Конечно, религиозный фундаментализм – крайняя форма нетерпимости, но сколько существует других форм, более цивилизованных, но не менее опасных. Ничто не дает мне права настороженно, а порою и враждебно относиться к Другому лишь на том основании, что без этой опаски и даже брезгливости я что-то важное утрачу, и как бы обману свое сердце. Нет же, не обману! Обману, если подсоблю любви ненавистью, даже не ненавистью, а рабской привязанностью к привычке самодовольно все мерить на свой аршин. Этот аршин не моя мера, мне лишь дали за него подержаться, чтобы я задарма ощутил свою собственную значимость. Аршин рассыпается в пыль пред лицом Бога.

На семинарах Померанца и Миркиной, а в зале было яблоку негде упасть, с завидной регулярностью ставились два вопроса, которые не дают нам, слушателям, покоя. Как заставить современного человека духовно прозреть? И как прорваться к самому себе? В «Записках гадкого утенка» содержатся ответы на эти простые вечные вопросы. Простые вопросы предполагают простые ответы. Если хочешь сделать людей лучше, начини с самого себя, тогда и их жизнь непостижимым образом и почти без твоего вмешательства изменится. А прорваться к самому себе можно, только поднырнув под смерть. Причем, поднырнув не огромным коллективом пловцов, которые идут на духовный рекорд, а – в одиночку, чтобы, вынырнув, соединиться со всей жизнью, ощутив свою пронзительную связь с каждым ее дыханием. «Вечен не я, вечен присутствующий во мне Бог, вечен Океан света, на миг влившийся в щель моей плоти…» («Записки гадкого утенка»). Свет этот не удалось описать ни Марксу, ни Фрейду. В Океане света тонет и царство истории, в котором ХХ век отвел человеку роль механизма, и царство души, понятой поверхностно. Новые времена – достойные преемники отшумевшего столетия. Они получили массового человека во всей его красе и продолжают снабжать его проверенным кормом – иллюзиями, страхами и гордыней. Противостоять этому можно только всем собой, на потаенной беспредельной глубине самого себя, где и происходит встреча с Богом.

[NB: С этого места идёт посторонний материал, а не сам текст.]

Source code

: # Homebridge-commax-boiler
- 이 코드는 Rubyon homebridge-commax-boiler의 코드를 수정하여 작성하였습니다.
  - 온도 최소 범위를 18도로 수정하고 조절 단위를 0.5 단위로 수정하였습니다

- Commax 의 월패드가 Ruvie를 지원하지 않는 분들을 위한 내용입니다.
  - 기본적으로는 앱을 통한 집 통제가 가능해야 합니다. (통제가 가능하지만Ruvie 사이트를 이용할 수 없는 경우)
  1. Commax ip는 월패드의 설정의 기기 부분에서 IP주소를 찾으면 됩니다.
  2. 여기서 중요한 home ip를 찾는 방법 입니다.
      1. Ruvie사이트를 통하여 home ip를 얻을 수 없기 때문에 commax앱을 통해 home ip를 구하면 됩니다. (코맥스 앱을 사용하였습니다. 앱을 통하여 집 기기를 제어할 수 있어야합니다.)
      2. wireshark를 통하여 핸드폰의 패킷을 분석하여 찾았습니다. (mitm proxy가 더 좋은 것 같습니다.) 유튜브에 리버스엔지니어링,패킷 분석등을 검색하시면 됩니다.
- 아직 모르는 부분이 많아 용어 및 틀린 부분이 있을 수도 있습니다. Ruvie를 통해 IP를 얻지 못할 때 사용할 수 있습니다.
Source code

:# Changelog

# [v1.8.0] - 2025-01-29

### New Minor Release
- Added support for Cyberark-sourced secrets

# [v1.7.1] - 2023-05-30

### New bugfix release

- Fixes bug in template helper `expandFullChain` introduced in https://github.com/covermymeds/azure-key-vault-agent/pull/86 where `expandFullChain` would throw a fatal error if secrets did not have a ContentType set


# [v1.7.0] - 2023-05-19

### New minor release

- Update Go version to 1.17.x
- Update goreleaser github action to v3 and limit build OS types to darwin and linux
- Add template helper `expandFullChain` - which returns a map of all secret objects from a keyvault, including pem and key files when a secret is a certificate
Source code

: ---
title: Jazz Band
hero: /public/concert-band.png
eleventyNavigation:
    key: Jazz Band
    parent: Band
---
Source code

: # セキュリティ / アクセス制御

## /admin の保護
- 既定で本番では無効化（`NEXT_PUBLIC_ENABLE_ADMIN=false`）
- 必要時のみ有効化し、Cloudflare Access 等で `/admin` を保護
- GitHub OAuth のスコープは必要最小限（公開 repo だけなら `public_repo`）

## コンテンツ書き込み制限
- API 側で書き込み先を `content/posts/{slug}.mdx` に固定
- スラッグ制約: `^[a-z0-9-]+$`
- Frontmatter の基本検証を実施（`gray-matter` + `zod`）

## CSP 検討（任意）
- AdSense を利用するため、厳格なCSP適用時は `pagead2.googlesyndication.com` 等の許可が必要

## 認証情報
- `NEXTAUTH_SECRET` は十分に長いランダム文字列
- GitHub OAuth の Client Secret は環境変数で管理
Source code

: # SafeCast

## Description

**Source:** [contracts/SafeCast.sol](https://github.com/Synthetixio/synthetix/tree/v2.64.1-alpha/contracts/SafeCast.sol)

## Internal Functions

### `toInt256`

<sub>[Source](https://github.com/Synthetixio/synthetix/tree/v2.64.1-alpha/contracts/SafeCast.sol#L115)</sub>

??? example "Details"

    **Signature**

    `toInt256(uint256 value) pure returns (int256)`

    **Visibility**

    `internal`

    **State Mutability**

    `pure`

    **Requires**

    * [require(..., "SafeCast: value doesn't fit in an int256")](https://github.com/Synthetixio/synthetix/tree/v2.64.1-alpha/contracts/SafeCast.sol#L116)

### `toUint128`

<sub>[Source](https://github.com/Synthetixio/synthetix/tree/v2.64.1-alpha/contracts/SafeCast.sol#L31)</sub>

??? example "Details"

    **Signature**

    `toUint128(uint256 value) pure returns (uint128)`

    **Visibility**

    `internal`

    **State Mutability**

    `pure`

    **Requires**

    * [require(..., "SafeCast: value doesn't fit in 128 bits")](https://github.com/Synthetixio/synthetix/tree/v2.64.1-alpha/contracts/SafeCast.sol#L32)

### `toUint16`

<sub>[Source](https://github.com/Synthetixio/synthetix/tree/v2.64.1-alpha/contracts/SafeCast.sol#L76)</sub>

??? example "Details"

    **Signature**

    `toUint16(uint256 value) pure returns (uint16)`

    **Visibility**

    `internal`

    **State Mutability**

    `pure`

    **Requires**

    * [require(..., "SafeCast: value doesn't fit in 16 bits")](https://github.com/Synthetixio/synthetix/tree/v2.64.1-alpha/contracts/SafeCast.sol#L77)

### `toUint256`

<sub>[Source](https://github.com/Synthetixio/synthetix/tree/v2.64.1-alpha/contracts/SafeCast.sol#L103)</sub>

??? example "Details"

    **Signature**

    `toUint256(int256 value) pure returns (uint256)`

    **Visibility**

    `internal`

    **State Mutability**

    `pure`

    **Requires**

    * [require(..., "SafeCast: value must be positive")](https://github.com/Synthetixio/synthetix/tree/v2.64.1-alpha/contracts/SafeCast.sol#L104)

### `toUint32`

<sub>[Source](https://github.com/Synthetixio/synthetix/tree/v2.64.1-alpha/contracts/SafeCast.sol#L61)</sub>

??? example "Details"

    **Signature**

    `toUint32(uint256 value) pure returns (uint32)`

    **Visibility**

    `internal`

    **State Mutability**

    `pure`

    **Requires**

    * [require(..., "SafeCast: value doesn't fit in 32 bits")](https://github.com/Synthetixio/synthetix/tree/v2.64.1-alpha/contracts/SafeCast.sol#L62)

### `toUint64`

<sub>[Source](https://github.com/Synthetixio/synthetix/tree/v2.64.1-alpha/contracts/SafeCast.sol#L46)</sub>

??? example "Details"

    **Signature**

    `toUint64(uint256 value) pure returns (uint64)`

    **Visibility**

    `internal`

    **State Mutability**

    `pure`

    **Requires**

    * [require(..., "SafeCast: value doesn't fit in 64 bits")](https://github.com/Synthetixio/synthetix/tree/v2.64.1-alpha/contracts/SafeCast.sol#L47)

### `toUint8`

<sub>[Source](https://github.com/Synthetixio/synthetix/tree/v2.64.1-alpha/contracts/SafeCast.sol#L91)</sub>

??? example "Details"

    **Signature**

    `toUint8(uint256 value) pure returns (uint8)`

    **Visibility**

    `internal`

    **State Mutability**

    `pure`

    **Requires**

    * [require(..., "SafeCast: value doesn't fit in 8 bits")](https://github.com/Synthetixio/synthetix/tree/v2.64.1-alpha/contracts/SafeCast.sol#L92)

Духовный путь Григория Померанца и Зинаиды Миркиной – это опыт превозмогания смерти. Творческое меньшинство, как называет Померанц сегодняшнюю интеллигенцию, должно хотя бы попытаться осознать, насколько этот опыт может нам пригодиться, и почерпнуть из него то, что по силам каждому из нас.

Февраль 2013 г.

Вестничество Зинаиды Миркиной

 
О боже, сколько их сегодня
В любом краю, в любой судьбе
Безмолвных вестников Господних,
Вещающих не о себе.
 
З. Миркина

1

Стихи Зинаиды Миркиной подобны благодарственной молитве. Строго филологическим, философским или богословским анализом творчество столь оригинального поэта и мыслителя, как Миркина, ограничить невозможно. На свой страх и риск я пройдусь по границам этих областей, по «ничейной полосе», предоставляя поле фундаментальных исследований профессионалам.

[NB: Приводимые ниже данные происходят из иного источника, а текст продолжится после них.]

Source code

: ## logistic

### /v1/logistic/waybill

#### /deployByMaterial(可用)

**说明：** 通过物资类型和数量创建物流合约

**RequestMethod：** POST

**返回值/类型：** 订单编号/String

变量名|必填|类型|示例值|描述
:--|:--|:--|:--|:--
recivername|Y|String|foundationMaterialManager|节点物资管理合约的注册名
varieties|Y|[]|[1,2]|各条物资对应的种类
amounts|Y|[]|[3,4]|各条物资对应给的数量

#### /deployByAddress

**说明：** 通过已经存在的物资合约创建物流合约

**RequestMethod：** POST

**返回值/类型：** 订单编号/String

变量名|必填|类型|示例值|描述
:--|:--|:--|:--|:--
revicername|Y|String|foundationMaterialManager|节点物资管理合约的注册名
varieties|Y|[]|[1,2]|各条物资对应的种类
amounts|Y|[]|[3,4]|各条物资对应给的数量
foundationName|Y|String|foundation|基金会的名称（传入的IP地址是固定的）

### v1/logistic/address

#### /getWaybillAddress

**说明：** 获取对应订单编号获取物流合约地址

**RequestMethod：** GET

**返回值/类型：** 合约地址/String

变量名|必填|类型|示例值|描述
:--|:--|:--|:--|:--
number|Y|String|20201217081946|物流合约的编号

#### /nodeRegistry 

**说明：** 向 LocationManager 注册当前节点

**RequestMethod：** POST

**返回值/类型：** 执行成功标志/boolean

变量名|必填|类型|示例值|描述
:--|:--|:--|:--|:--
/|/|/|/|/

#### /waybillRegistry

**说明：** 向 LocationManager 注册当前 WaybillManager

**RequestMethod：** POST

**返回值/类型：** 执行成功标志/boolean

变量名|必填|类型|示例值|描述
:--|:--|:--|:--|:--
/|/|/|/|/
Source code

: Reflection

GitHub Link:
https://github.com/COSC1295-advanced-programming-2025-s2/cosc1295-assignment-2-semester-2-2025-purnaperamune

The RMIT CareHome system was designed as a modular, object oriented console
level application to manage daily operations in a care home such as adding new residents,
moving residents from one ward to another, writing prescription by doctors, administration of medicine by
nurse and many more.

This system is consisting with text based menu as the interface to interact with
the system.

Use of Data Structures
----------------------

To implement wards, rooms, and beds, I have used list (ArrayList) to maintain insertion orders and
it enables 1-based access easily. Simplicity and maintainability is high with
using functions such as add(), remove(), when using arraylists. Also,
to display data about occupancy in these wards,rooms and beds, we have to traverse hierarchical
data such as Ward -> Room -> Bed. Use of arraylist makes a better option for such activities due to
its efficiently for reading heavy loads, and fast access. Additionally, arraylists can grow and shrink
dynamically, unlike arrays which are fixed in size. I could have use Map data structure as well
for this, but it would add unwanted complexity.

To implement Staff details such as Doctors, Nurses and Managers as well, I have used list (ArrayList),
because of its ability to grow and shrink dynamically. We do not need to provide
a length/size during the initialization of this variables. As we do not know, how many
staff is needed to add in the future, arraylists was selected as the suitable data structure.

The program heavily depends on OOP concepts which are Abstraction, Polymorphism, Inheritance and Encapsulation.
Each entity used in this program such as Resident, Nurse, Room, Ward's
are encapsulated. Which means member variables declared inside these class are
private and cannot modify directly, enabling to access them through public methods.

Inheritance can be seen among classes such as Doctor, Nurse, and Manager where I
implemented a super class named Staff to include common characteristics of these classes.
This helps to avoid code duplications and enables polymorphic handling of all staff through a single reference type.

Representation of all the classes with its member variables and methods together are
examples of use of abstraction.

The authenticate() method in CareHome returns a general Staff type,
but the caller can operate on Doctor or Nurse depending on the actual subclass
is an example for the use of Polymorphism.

Сразу хочется исключить возможность сравнения ее поэзии со стихами, как выразился Адамович, «вячеславо-ивановского образца» – «торжественными, велеречивыми, парящими в заоблачных высях»[5]. С котурнами у Зинаиды Миркиной нет ничего общего. Ее внутреннему ладу присущ тот же мистический трепет, что и стихам Даниила Андреева, вот только она не дает воли тому воображению, которое, прельщаясь собственными возможностями, черпает силу в самом себе. Приподнятость ее речи – это зов в глубину и даже в бездну. Не бездна должна внушать нам страх, а топтание на ее краю, наш бесконечный ропот.

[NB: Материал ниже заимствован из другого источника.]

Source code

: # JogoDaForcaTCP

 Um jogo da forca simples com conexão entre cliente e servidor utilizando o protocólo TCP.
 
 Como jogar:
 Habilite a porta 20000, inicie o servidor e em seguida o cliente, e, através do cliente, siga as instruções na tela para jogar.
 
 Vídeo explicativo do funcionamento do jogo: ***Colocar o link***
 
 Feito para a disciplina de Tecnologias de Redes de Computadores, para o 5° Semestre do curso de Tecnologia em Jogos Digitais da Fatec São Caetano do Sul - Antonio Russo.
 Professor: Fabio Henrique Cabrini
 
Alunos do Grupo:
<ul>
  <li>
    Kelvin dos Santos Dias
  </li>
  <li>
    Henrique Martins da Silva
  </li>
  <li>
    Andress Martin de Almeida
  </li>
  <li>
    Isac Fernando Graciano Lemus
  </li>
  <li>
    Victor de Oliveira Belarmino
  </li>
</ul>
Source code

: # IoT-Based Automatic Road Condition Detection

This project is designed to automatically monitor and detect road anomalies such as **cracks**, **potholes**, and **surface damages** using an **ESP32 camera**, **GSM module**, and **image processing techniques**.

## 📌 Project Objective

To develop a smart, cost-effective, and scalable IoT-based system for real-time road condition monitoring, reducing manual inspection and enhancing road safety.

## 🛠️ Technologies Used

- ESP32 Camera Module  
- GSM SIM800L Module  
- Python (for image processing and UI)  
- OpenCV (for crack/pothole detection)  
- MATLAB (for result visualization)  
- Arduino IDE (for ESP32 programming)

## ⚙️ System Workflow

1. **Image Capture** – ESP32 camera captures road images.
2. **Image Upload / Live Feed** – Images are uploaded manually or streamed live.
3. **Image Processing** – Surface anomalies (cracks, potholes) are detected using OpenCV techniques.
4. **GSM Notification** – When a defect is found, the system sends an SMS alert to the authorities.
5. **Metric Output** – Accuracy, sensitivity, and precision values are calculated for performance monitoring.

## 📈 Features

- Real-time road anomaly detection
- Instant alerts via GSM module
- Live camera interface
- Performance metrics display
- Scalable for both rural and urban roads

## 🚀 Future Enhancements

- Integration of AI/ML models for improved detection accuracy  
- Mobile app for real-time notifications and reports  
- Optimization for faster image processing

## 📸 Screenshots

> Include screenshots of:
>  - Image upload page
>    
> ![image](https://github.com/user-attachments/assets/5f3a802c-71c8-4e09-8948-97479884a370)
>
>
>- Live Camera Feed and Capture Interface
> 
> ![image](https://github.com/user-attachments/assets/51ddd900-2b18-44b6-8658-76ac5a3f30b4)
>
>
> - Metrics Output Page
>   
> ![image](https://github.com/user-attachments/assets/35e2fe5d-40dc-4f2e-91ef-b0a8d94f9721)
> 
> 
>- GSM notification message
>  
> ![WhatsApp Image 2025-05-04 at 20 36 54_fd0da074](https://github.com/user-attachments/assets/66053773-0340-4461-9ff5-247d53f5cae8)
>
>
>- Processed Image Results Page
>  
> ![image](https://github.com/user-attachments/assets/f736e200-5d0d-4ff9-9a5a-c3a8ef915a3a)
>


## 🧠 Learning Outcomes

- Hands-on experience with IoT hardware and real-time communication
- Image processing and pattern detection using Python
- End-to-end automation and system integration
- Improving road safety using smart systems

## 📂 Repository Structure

Знатоку творчества Миркиной литературному критику Эмилю Сокольскому принадлежат несколько превосходных рецензий на стихи Зинаиды Александровны. Но столь проникновенные отзывы, столь искренний отклик, в котором ремесло критика не затмевает первый всплеск его живейшего интереса, довольно редки. Вот с какой отстраненностью определяет жанр ее стихотворных посланий литературовед Олег Мраморнов: «Мистическая патетика и лирика», «Опыты спиритуалистической поэзии»[6]. А вот с какой вовлеченностью отзывается о них культуролог и богослов Григорий Померанц: «Мистическая поэзия», «Поэзия священной глубины». Вполне доброжелательно настроенный литературовед скользит по поверхности явления, пытаясь поставить творчество не близкого ему автора в привычный для него ряд литературных и окололитературных явлений. Но все дело в том, что поставить ее в один ряд с кем-либо из современных поэтов невозможно. Такого ряда не существует. Григорий Померанц указал на следующую литературную преемственность: «Зинаида Миркина (…) переводила Тагора, Рильке, суфийскую лирику. В этот же ряд становятся и ее стихи»[7]. Итак, речь идет о поэзии священной глубины. В ней горстью слов передается бездна смыслов, причем не кружным путем, а кратчайшим.

* * *
 
Ответить Богу – значит среди ночи
Проснуться вдруг по первому же звуку:
– Я здесь. Я – вот. Твори со мной что хочешь.
Я – тетива натянутого лука.
Не отвлекусь уже ни на мгновенье
От рук Твоих. Я ожидаю взмаха.
Я вся с Тобой в священный миг творенья,
В миг созидания меня из праха.
 

В стихах Зинаиды Миркиной сквозит Личность Бога. Он взирает в простую ясность Своего существа, как выразился бы немецкий мистик Мейстер Экхарт. Можно относиться к этим стихам как к богословским трактатам, а можно как к философским эссе, но прежде всего это поэзия, то есть взгляд «сквозь обличья», глубоко символическое переживание невыразимого опыта души. С философией поэзию Миркиной роднит не рациональный подход, а поиск онтологических оснований всех вещей.

* * *
 
Мне в этой жизни довелось
Дослушать каждый звук.
Все вещи доглядеть насквозь
И очутиться вдруг
В потустороннем, за судьбой,
Как будто пройден мост,
Соединяющий с собой
И с каждою из звезд.
 

Не вполне уместно в разговоре о поэзии касаться области философского знания. Не принято поднимать в связи с художественным творчеством и вопросы сугубо религиозного характера. Считается, что каждой из этих сфер отведено свое место. За философией зарезервировано пространство преимущественно интеллектуальное, за религией – преимущественно духовное, а за искусством – преимущественно душевное. Но читая строки: «Сегодня бродила я в царствии Божьем / Там все, как у нас, только проще и строже, / Там все, как у нас, только чище и выше, / Прозрачней и глубже, светлее и тише», понимаешь, что подобное разделение надуманно и даже кощунственно. Современному человеку представляется уже невозможным соединить три сферы, три мира, причем соединить их без единого шва, а ведь это так необходимо! Опытом бесшовного слова я бы и назвал все стихи Миркиной, которые не из нее исходят, а через нее идут.

* * *
 
Мне надо стать бумагой белой,
Жить в совершенной тишине.
И ничего самой не делать,
Чтоб Ты мог действовать во мне.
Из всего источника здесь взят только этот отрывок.